What’s in a name? Voor de
verliefde Julia in Shakespeares Romeo en
Julia is dat duidelijk: niets. Een naam is een willekeurig etiket op een
persoon. Omdat Romeo toevallig Montague heet zou hij haar vijand zijn en is een
huwelijk uitgesloten? Dat is maar flauwekul. In de Nederlandse vertaling van
Burgersdijk: Wat zegt een naam? Dat wat
een roos heet, geurde/ Als het een and’re naam had, even zoet;/ Zo zou ook
Romeo, als hij anders heette,/ Zijn eigen volle, dierb’re waarde houden.
Zo blijkt maar weer dat
verliefdheid niet bijdraagt aan een afgewogen oordeel. Natuurlijk is een naam
meer dan een etiket. Romeo minus zijn naam is zeker niet de complete Romeo. Een
naam drukt (net als een dialect) verbondenheid uit met de streek waar je
vandaan komt. Hij verwijst mensen naar de relatie tot hun familie en
voorgeslacht. Overigens geldt dat tegenwoordig vooral voor achternamen, sinds
Nederlanders zo fijn creatief geworden zijn met voornamen.

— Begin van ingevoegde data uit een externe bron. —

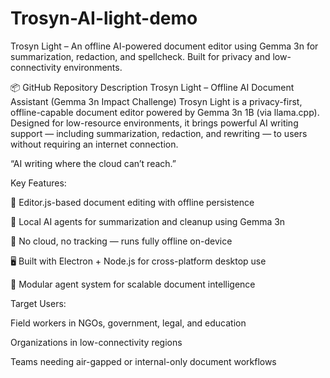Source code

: # Trosyn-AI-light-demo
Trosyn Light – An offline AI-powered document editor using Gemma 3n for summarization, redaction, and spellcheck. Built for privacy and low-connectivity environments.

📦 GitHub Repository Description
Trosyn Light – Offline AI Document Assistant (Gemma 3n Impact Challenge)
Trosyn Light is a privacy-first, offline-capable document editor powered by Gemma 3n 1B (via llama.cpp). Designed for low-resource environments, it brings powerful AI writing support — including summarization, redaction, and rewriting — to users without requiring an internet connection.

“AI writing where the cloud can’t reach.”


Key Features:

📝 Editor.js-based document editing with offline persistence

🧠 Local AI agents for summarization and cleanup using Gemma 3n

🔐 No cloud, no tracking — runs fully offline on-device

🖥️ Built with Electron + Node.js for cross-platform desktop use

🧩 Modular agent system for scalable document intelligence


Target Users:

Field workers in NGOs, government, legal, and education

Organizations in low-connectivity regions

Teams needing air-gapped or internal-only document workflows













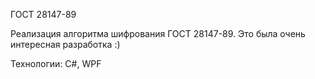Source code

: ГОСТ 28147-89

Реализация алгоритма шифрования ГОСТ 28147-89. Это была очень интересная разработка :)

Технологии: C#, WPF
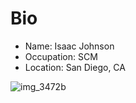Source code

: # Bio
- Name: Isaac Johnson
- Occupation: SCM
- Location: San Diego, CA

![img_3472b](https://cloud.githubusercontent.com/assets/6699477/10976378/582ab1b6-83a0-11e5-9381-cf3c39e3633d.JPG)

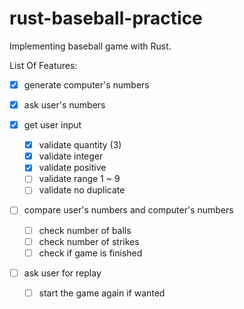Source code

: # rust-baseball-practice

Implementing baseball game with Rust.

List Of Features:
- [x] generate computer's numbers
- [x] ask user's numbers
    
- [x] get user input
    - [x] validate quantity (3)
    - [x] validate integer
    - [x] validate positive
    - [ ] validate range 1 ~ 9
    - [ ] validate no duplicate
    
- [ ] compare user's numbers and computer's numbers
    - [ ] check number of balls
    - [ ] check number of strikes
    - [ ] check if game is finished
    
- [ ] ask user for replay
    - [ ] start the game again if wanted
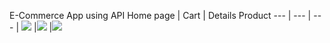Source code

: E-Commerce App using API
Home page | Cart | Details Product 
--- | --- | --- |
![](https://github.com/Shimon31/Nikovi_E-Commerce/assets/73957684/e42d27bd-774a-4c94-aa04-3a4b8a2d462e) |![](https://github.com/Shimon31/Nikovi_E-Commerce/assets/73957684/91cd03dd-e992-42e6-a20b-408b905f5cf4) |![](https://github.com/Shimon31/Nikovi_E-Commerce/assets/73957684/2e41dfa4-5b3a-4bc9-8e43-4da76ba81d90)
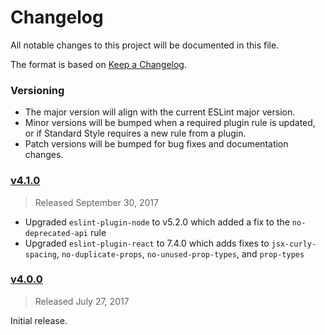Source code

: # Changelog
All notable changes to this project will be documented in this file.

The format is based on [Keep a Changelog](http://keepachangelog.com/en/1.0.0/).

### Versioning
 - The major version will align with the current ESLint major version.
 - Minor versions will be bumped when a required plugin rule is updated, or if Standard Style
requires a new rule from a plugin.
 - Patch versions will be bumped for bug fixes and documentation changes.

### [v4.1.0](https://github.com/adamelliotfields/eslint-plugin-semistandard-react/releases/tag/v4.1.0)
> Released September 30, 2017

 - Upgraded `eslint-plugin-node` to v5.2.0 which added a fix to the `no-deprecated-api` rule
 - Upgraded `eslint-plugin-react` to 7.4.0 which adds fixes to `jsx-curly-spacing`,
`no-duplicate-props`, `no-unused-prop-types`, and `prop-types`

### [v4.0.0](https://github.com/adamelliotfields/eslint-plugin-semistandard-react/releases/tag/v4.0.0)
> Released July 27, 2017

Initial release.
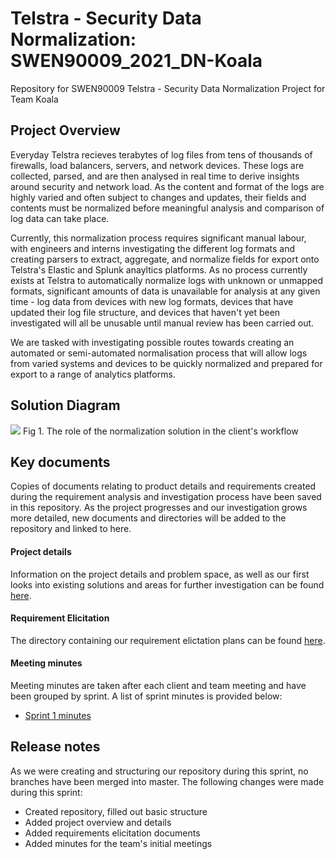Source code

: # Telstra - Security Data Normalization: SWEN90009_2021_DN-Koala

Repository for SWEN90009 Telstra - Security Data Normalization Project for Team Koala

## Project Overview

Everyday Telstra recieves terabytes of log files from tens of thousands of firewalls, load balancers, servers, and network devices. These logs are collected, parsed, and are then analysed in real time to derive insights around security and network load. As the content and format of the logs are highly varied and often subject to changes and updates, their fields and contents must be normalized before meaningful analysis and comparison of log data can take place. 

Currently, this normalization process requires significant manual labour, with engineers and interns investigating the different log formats and creating parsers to extract, aggregate, and normalize fields for export onto Telstra's Elastic and Splunk anayltics platforms. As no process currently exists at Telstra to automatically normalize logs with unknown or unmapped formats, significant amounts of data is unavailable for analysis at any given time - log data from devices with new log formats, devices that have updated their log file structure, and devices that haven't yet been investigated will all be unusable until manual review has been carried out. 

We are tasked with investigating possible routes towards creating an automated or semi-automated normalisation process that will allow logs from varied systems and devices to be quickly normalized and prepared for export to a range of analytics platforms. 

## Solution Diagram
<image src="/images/SolutionDiagram.png"> 
Fig 1. The role of the normalization solution in the client's workflow
</image>

## Key documents

Copies of documents relating to product details and requirements created during the requirement analysis and investigation process have been saved in this repository. As the project progresses and our investigation grows more detailed, new documents and directories will be added to the repository and linked to here.

#### Project details
Information on the project details and problem space, as well as our first looks into existing solutions and areas for further investigation can be found [here](https://github.com/Ishan27g/SWEN90009_2021_DN-Koala/blob/main/docs/specification/Sprint-1-Specification.pdf).

#### Requirement Elicitation
The directory containing our requirement elictation plans can be found [here](https://github.com/Ishan27g/SWEN90009_2021_DN-Koala/tree/main/docs/requirements_elicitation).

#### Meeting minutes
Meeting minutes are taken after each client and team meeting and have been grouped by sprint. A list of sprint minutes is provided below:
+ [Sprint 1 minutes](https://github.com/Ishan27g/SWEN90009_2021_DN-Koala/blob/main/docs/meetings/Sprint-1-meeting-minutes.pdf)

## Release notes
As we were creating and structuring our repository during this sprint, no branches have been merged into master. The following changes were made during this sprint:
+ Created repository, filled out basic structure
+ Added project overview and details
+ Added requirements elicitation documents
+ Added minutes for the team's initial meetings
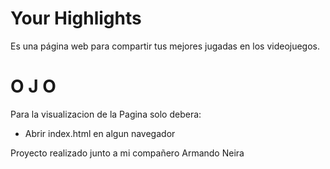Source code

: 
# Your Highlights

Es una página web para compartir tus mejores jugadas en los videojuegos.
 
# O J O
Para la visualizacion de la Pagina solo debera:
  - Abrir index.html en algun navegador


Proyecto realizado junto a mi compañero Armando Neira


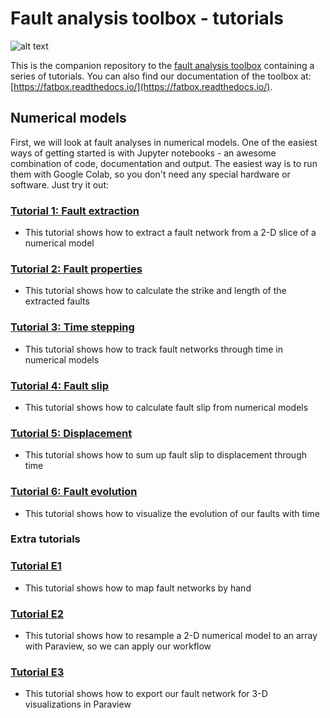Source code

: # Fault analysis toolbox - tutorials

![alt text](https://github.com/thilowrona/fault_analysis_toolbox/blob/master/fault_network.png)

This is the companion repository to the [fault analysis toolbox](https://github.com/thilowrona/fatbox) containing a series of tutorials. You can also find our documentation of the toolbox at: [https://fatbox.readthedocs.io/](https://fatbox.readthedocs.io/).

## Numerical models
First, we will look at fault analyses in numerical models. One of the easiest ways of getting started is with Jupyter notebooks - an awesome combination of code, documentation and output. The easiest way is to run them with Google Colab, so you don't need any special hardware or software. Just try it out:

### [Tutorial 1: Fault extraction](https://github.com/thilowrona/fatbox_tutorials/blob/main/1-fault_extraction/1-fault_extraction.ipynb)
- This tutorial shows how to extract a fault network from a 2-D slice of a numerical model

### [Tutorial 2: Fault properties](https://github.com/thilowrona/fatbox_tutorials/blob/main/2-fault_properties/2-fault_properties.ipynb)
- This tutorial shows how to calculate the strike and length of the extracted faults

### [Tutorial 3: Time stepping](https://github.com/thilowrona/fatbox_tutorials/blob/main/3-time_stepping/3-time_stepping.ipynb)
- This tutorial shows how to track fault networks through time in numerical models

### [Tutorial 4: Fault slip](https://github.com/thilowrona/fatbox_tutorials/blob/main/4-fault_slip/4-fault_slip.ipynb)
- This tutorial shows how to calculate fault slip from numerical models

### [Tutorial 5: Displacement](https://github.com/thilowrona/fatbox_tutorials/blob/main/5-displacement/5-displacement.ipynb)
- This tutorial shows how to sum up fault slip to displacement through time

### [Tutorial 6: Fault evolution](https://github.com/thilowrona/fatbox_tutorials/blob/main/6-evolution/6-evolution.ipynb)
- This tutorial shows how to visualize the evolution of our faults with time


### Extra tutorials
### [Tutorial E1](https://github.com/thilowrona/fatbox_tutorials/E1-manual_extraction/E1-manual_extraction.ipynb)
- This tutorial shows how to map fault networks by hand

### [Tutorial E2](https://github.com/thilowrona/fatbox_tutorials/E2-paraview/E2-paraview.ipynb)
- This tutorial shows how to resample a 2-D numerical model to an array with Paraview, so we can apply our workflow

### [Tutorial E3](https://github.com/thilowrona/fatbox_tutorials/E3-export/E3-export.ipynb)
- This tutorial shows how to export our fault network for 3-D visualizations in Paraview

Zelfs bij romanpersonages valt er een
soort genealogie uit hun naam af te leiden, zo bleek me onlangs. Wie de boeken
van Pieter Nouwen leest, komt tal van naamgrapjes en dubbele bodems tegen. Zie
het namenspel in De pias van het Pentagon
(president Uzziah Push, premier Bekenlande), neem Orazio Gentileschi uit De god in de machine of Pedro de Luna
uit De lichtwachter: bijna alle namen
in Nouwens boeken, zelfs van bijfiguren, zijn geladen met betekenis of knipogen
naar de realiteit.
Extra interessant is de naam van Edward
Schneider, de arrogante zanger die in Het
negende uur de Christuspartij moet zingen in de Mattheüspassie. Ooit
ontdekte ik dat zijn naam een – niet geheel perfect – anagram is van de naam Richard
Wagner, de componist wiens artistieke opvattingen Schneider deelt, en die net
als Schneider op vrijdagmiddag om drie uur gestorven schijnt te zijn.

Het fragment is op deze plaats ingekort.